The width of the spacer measured along the width direction of the second electrode may be greater than the distance between the second electrodes, and the second electrodes may form a recess for accommodating the spacer and the resistance layer corresponding to the spacer mounting portion. The resistive layer may have a specific resistance of 10 ⁶ to 10 ¹² Ωcm.

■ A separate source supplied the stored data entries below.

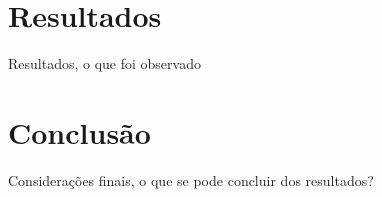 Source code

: \documentclass[11pt, a4paper]{article}
\begin{document}
\section{Resultados}
Resultados, o que foi observado

\section{Conclusão}
Considerações finais, o que se pode concluir dos resultados?


\end{document}
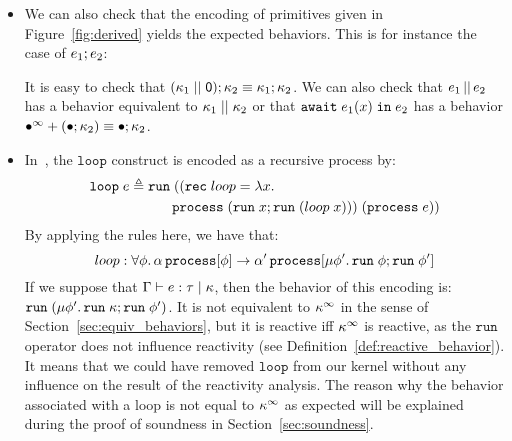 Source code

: \documentclass[9pt,preprint]{sigplanconf}
\newcommand{\deq}{\triangleq}
\begin{document}
\begin{itemize}
\item We can also check that the encoding of primitives given in Figure~\ref{fig:derived} yields the expected behaviors. This is for instance the case of $e_1 ; e_2$:
%
\par\nobreak{}%
It is easy to check that $(\kappa_1 \mid\mid \textsf{0}) ; \kappa_2  \equiv  \kappa_1 ; \kappa_2$.  We can also check that $e_1 \,||\, e_2$ has a behavior equivalent to $\kappa_1 \mid\mid \kappa_2$ or that $\mathtt{await}\; e_1(x) \;\mathtt{in}\; e_2$ has a behavior \mbox{$\bullet^\infty + (\bullet ; \kappa_2) \equiv \bullet ; \kappa_2$}. %

\item In~\cite{Mandel:2005}, the $\mathtt{loop}$ construct is encoded as a recursive process by:
%
\begin{align*}
\eloop{e} \deq &\mathid{run}(( \mathidl{rec} loop = 
     \elam{x}{ \\ &\qquad \eproc{(\eseq{\erun{x}}{\erun{(\eapp{loop}{x})}})}})\; (\eproc{e})) 
\end{align*}
%
By applying the rules here, we have that:
\[ loop: \forall \phi.\, \alpha \,\mathtt{process}[\phi] \rightarrow  \alpha' \,\mathtt{process}[\mu \phi'.\, \mathtt{run}\; \phi ; \mathtt{run}\; \phi'] \]
%
%
If we suppose that \mbox{$\Gamma \vdash e : \tau \mid \kappa$}, then the behavior of this encoding is:
 $\mathtt{run}\; (\mu \phi'.\, \mathtt{run}\; \kappa ; \mathtt{run}\; \phi')$.
It is not equivalent to $\kappa^\infty$ in the sense of Section~\ref{sec:equiv_behaviors}, but it is reactive iff $\kappa^\infty$ is reactive, as the $\mathtt{run}$ operator does not influence reactivity (see Definition~\ref{def:reactive_behavior}). It means that we could have removed $\mathtt{loop}$ from our kernel without any influence on the result of the reactivity analysis. The reason why the behavior associated with a loop is not equal to $\kappa^\infty$ as expected will be explained during the proof of soundness in Section~\ref{sec:soundness}.


\end{itemize}
\end{document}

A display device according to the present invention includes a display panel for displaying an image, a light emitting device for providing light to the display panel, the light emitting device comprising: a vacuum container including a first substrate, a second substrate, and a sealing member; An electron emission unit provided on an inner surface of the first substrate and including drive electrodes and electron emission portions, a light emitting unit provided on an inner surface of the second substrate, a plurality of spacers mounted between the first substrate and the second substrate; And a resistance layer electrically connected to at least one of the driving electrodes while surrounding the spacer on the first substrate.

When the display panel includes the first pixels, the light emitting device may include a smaller number of second pixels than the first pixels, and may independently control the light emission intensity for each second pixel. The display panel may be a liquid crystal display panel.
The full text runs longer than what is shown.